(Data records)
━━━━━━━━━━━━━━━━━━━━

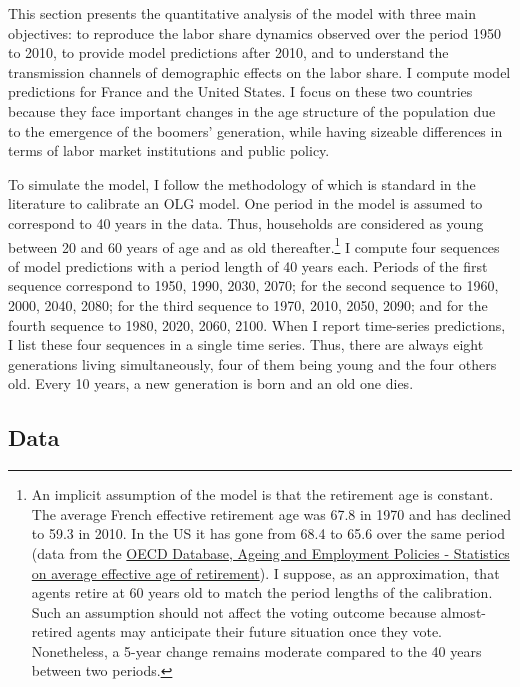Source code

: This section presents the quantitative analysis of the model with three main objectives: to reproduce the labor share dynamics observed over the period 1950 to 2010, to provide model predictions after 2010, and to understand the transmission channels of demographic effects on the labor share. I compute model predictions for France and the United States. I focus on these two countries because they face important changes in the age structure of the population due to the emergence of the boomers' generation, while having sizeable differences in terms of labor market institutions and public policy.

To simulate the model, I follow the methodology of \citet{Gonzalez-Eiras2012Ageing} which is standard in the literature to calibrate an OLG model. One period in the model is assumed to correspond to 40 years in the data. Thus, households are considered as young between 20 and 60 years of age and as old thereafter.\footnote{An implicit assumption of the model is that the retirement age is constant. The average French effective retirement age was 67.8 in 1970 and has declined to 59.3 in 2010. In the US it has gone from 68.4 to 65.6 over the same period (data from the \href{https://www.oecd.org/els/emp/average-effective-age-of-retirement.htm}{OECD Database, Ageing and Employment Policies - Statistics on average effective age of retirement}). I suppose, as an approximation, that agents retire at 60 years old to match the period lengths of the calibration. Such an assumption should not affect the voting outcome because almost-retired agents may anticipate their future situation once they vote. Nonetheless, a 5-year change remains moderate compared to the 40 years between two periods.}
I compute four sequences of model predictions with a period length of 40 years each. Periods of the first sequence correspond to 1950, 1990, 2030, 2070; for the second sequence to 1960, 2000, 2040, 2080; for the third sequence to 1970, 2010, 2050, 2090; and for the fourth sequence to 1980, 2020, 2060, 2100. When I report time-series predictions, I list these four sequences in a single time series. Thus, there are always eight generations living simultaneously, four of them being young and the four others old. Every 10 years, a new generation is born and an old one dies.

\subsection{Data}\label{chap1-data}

━━━━━━━━━━━━━━━━━━━━

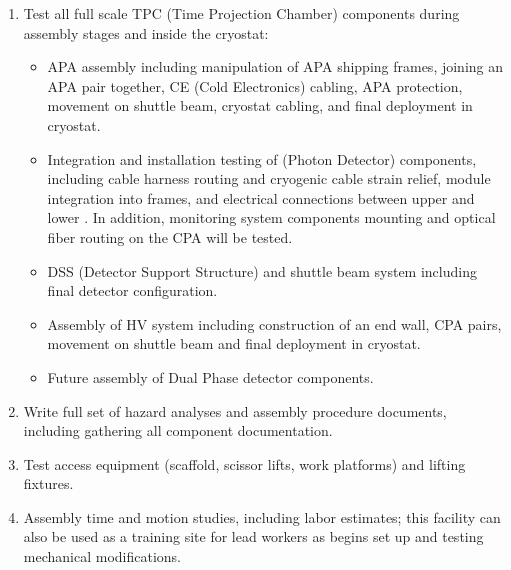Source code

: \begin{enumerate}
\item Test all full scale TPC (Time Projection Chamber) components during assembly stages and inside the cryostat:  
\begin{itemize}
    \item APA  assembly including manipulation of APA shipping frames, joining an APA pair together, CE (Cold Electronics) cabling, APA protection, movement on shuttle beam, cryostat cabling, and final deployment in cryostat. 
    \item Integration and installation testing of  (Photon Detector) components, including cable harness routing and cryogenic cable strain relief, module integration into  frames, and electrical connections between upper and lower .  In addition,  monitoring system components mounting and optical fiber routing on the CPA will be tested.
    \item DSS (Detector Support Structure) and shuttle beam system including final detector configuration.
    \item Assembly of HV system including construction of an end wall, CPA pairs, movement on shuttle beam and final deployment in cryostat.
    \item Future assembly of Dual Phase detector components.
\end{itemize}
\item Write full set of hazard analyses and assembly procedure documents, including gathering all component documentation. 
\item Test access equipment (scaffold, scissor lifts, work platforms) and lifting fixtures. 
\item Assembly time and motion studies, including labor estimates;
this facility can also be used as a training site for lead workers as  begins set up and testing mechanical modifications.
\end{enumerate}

━━━━━━━━━━━━━━━━━━━━

Work request
Give back the records above exactly, limited to the lines between the one holding "final detector configuration." and the one holding "including labor estimates;", inclusive.

Solution for this problem
    \item DSS (Detector Support Structure) and shuttle beam system including final detector configuration.
    \item Assembly of HV system including construction of an end wall, CPA pairs, movement on shuttle beam and final deployment in cryostat.
    \item Future assembly of Dual Phase detector components.
\end{itemize}
\item Write full set of hazard analyses and assembly procedure documents, including gathering all component documentation. 
\item Test access equipment (scaffold, scissor lifts, work platforms) and lifting fixtures. 
\item Assembly time and motion studies, including labor estimates;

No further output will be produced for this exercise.